The input
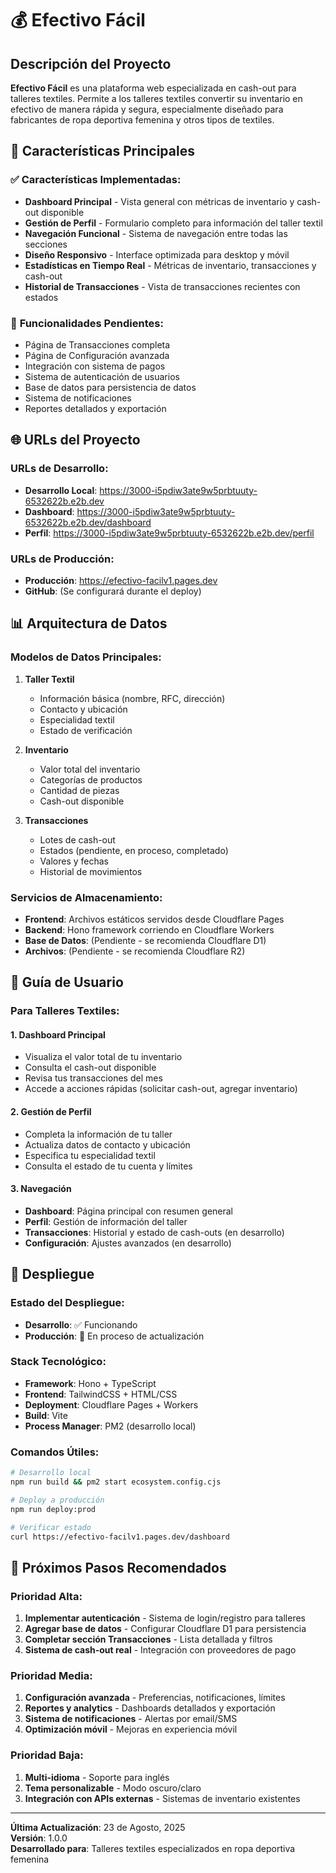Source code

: # 💰 Efectivo Fácil

## Descripción del Proyecto
**Efectivo Fácil** es una plataforma web especializada en cash-out para talleres textiles. Permite a los talleres textiles convertir su inventario en efectivo de manera rápida y segura, especialmente diseñado para fabricantes de ropa deportiva femenina y otros tipos de textiles.

## 🎯 Características Principales

### ✅ **Características Implementadas:**
- **Dashboard Principal** - Vista general con métricas de inventario y cash-out disponible
- **Gestión de Perfil** - Formulario completo para información del taller textil
- **Navegación Funcional** - Sistema de navegación entre todas las secciones
- **Diseño Responsivo** - Interface optimizada para desktop y móvil
- **Estadísticas en Tiempo Real** - Métricas de inventario, transacciones y cash-out
- **Historial de Transacciones** - Vista de transacciones recientes con estados

### 🚧 **Funcionalidades Pendientes:**
- Página de Transacciones completa
- Página de Configuración avanzada  
- Integración con sistema de pagos
- Sistema de autenticación de usuarios
- Base de datos para persistencia de datos
- Sistema de notificaciones
- Reportes detallados y exportación

## 🌐 URLs del Proyecto

### **URLs de Desarrollo:**
- **Desarrollo Local**: https://3000-i5pdiw3ate9w5prbtuuty-6532622b.e2b.dev
- **Dashboard**: https://3000-i5pdiw3ate9w5prbtuuty-6532622b.e2b.dev/dashboard
- **Perfil**: https://3000-i5pdiw3ate9w5prbtuuty-6532622b.e2b.dev/perfil

### **URLs de Producción:**
- **Producción**: https://efectivo-facilv1.pages.dev
- **GitHub**: (Se configurará durante el deploy)

## 📊 Arquitectura de Datos

### **Modelos de Datos Principales:**
1. **Taller Textil**
   - Información básica (nombre, RFC, dirección)
   - Contacto y ubicación
   - Especialidad textil
   - Estado de verificación

2. **Inventario**
   - Valor total del inventario
   - Categorías de productos
   - Cantidad de piezas
   - Cash-out disponible

3. **Transacciones**
   - Lotes de cash-out
   - Estados (pendiente, en proceso, completado)
   - Valores y fechas
   - Historial de movimientos

### **Servicios de Almacenamiento:**
- **Frontend**: Archivos estáticos servidos desde Cloudflare Pages
- **Backend**: Hono framework corriendo en Cloudflare Workers
- **Base de Datos**: (Pendiente - se recomienda Cloudflare D1)
- **Archivos**: (Pendiente - se recomienda Cloudflare R2)

## 👤 Guía de Usuario

### **Para Talleres Textiles:**

#### **1. Dashboard Principal**
- Visualiza el valor total de tu inventario
- Consulta el cash-out disponible
- Revisa tus transacciones del mes
- Accede a acciones rápidas (solicitar cash-out, agregar inventario)

#### **2. Gestión de Perfil**
- Completa la información de tu taller
- Actualiza datos de contacto y ubicación
- Especifica tu especialidad textil
- Consulta el estado de tu cuenta y límites

#### **3. Navegación**
- **Dashboard**: Página principal con resumen general
- **Perfil**: Gestión de información del taller
- **Transacciones**: Historial y estado de cash-outs (en desarrollo)
- **Configuración**: Ajustes avanzados (en desarrollo)

## 🚀 Despliegue

### **Estado del Despliegue:**
- **Desarrollo**: ✅ Funcionando
- **Producción**: 🔄 En proceso de actualización

### **Stack Tecnológico:**
- **Framework**: Hono + TypeScript
- **Frontend**: TailwindCSS + HTML/CSS
- **Deployment**: Cloudflare Pages + Workers
- **Build**: Vite
- **Process Manager**: PM2 (desarrollo local)

### **Comandos Útiles:**
```bash
# Desarrollo local
npm run build && pm2 start ecosystem.config.cjs

# Deploy a producción
npm run deploy:prod

# Verificar estado
curl https://efectivo-facilv1.pages.dev/dashboard
```

## 📝 Próximos Pasos Recomendados

### **Prioridad Alta:**
1. **Implementar autenticación** - Sistema de login/registro para talleres
2. **Agregar base de datos** - Configurar Cloudflare D1 para persistencia
3. **Completar sección Transacciones** - Lista detallada y filtros
4. **Sistema de cash-out real** - Integración con proveedores de pago

### **Prioridad Media:**
1. **Configuración avanzada** - Preferencias, notificaciones, límites
2. **Reportes y analytics** - Dashboards detallados y exportación
3. **Sistema de notificaciones** - Alertas por email/SMS
4. **Optimización móvil** - Mejoras en experiencia móvil

### **Prioridad Baja:**
1. **Multi-idioma** - Soporte para inglés
2. **Tema personalizable** - Modo oscuro/claro
3. **Integración con APIs externas** - Sistemas de inventario existentes

---

**Última Actualización**: 23 de Agosto, 2025  
**Versión**: 1.0.0  
**Desarrollado para**: Talleres textiles especializados en ropa deportiva femenina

Exercise description
Nothing should be returned except the lines from the one holding "### **Estado del Despliegue:**" through the final line of the listing, exactly as they appear.

Completed task
### **Estado del Despliegue:**
- **Desarrollo**: ✅ Funcionando
- **Producción**: 🔄 En proceso de actualización

### **Stack Tecnológico:**
- **Framework**: Hono + TypeScript
- **Frontend**: TailwindCSS + HTML/CSS
- **Deployment**: Cloudflare Pages + Workers
- **Build**: Vite
- **Process Manager**: PM2 (desarrollo local)

### **Comandos Útiles:**
```bash
# Desarrollo local
npm run build && pm2 start ecosystem.config.cjs

# Deploy a producción
npm run deploy:prod

# Verificar estado
curl https://efectivo-facilv1.pages.dev/dashboard
```

## 📝 Próximos Pasos Recomendados

### **Prioridad Alta:**
1. **Implementar autenticación** - Sistema de login/registro para talleres
2. **Agregar base de datos** - Configurar Cloudflare D1 para persistencia
3. **Completar sección Transacciones** - Lista detallada y filtros
4. **Sistema de cash-out real** - Integración con proveedores de pago

### **Prioridad Media:**
1. **Configuración avanzada** - Preferencias, notificaciones, límites
2. **Reportes y analytics** - Dashboards detallados y exportación
3. **Sistema de notificaciones** - Alertas por email/SMS
4. **Optimización móvil** - Mejoras en experiencia móvil

### **Prioridad Baja:**
1. **Multi-idioma** - Soporte para inglés
2. **Tema personalizable** - Modo oscuro/claro
3. **Integración con APIs externas** - Sistemas de inventario existentes

---

**Última Actualización**: 23 de Agosto, 2025  
**Versión**: 1.0.0  
**Desarrollado para**: Talleres textiles especializados en ropa deportiva femenina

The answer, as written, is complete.